▶ THE PROBLEM:
Your answer should consist of every line in the records that holds "relevant".

▶ RECORDS FOR THIS EXERCISE:
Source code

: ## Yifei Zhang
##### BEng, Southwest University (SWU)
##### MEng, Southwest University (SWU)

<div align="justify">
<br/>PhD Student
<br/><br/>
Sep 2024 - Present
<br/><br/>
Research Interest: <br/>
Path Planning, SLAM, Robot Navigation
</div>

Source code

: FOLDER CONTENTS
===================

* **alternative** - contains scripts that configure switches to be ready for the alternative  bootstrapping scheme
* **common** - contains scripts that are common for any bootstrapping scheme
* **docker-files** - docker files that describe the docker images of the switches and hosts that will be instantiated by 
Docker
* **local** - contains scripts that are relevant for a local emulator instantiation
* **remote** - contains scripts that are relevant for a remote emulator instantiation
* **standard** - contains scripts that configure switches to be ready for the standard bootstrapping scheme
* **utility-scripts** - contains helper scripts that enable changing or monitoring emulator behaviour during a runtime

* * *

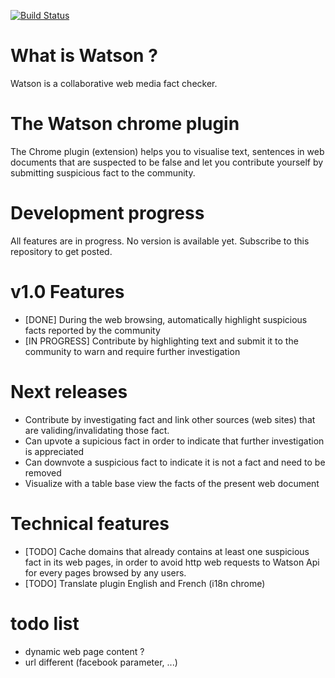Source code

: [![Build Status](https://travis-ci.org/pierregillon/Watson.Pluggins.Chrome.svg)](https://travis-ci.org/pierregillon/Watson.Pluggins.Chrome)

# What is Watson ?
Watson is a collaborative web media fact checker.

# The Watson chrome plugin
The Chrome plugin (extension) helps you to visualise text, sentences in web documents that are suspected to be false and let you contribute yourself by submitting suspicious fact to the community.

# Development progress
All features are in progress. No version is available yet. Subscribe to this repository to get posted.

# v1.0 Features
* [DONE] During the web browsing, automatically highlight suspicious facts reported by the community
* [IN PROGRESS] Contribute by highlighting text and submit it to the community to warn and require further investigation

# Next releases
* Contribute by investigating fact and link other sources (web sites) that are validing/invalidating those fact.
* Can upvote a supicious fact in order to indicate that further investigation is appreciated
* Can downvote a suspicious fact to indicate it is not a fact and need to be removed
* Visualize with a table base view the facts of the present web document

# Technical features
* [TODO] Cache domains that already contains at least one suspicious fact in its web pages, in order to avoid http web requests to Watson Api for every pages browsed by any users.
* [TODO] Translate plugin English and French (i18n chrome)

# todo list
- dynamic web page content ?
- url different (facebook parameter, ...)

...

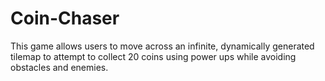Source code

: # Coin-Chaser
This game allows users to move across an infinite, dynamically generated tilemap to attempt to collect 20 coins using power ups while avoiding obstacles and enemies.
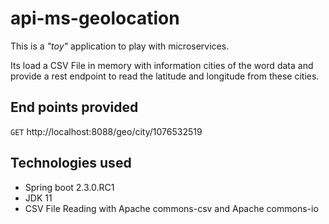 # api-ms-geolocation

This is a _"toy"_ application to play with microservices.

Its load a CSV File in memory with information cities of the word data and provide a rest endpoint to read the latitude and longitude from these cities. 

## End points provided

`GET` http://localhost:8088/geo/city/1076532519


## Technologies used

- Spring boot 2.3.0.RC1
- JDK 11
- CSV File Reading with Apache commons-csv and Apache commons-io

▶ ANSWER SPACE:
* **local** - contains scripts that are relevant for a local emulator instantiation
* **remote** - contains scripts that are relevant for a remote emulator instantiation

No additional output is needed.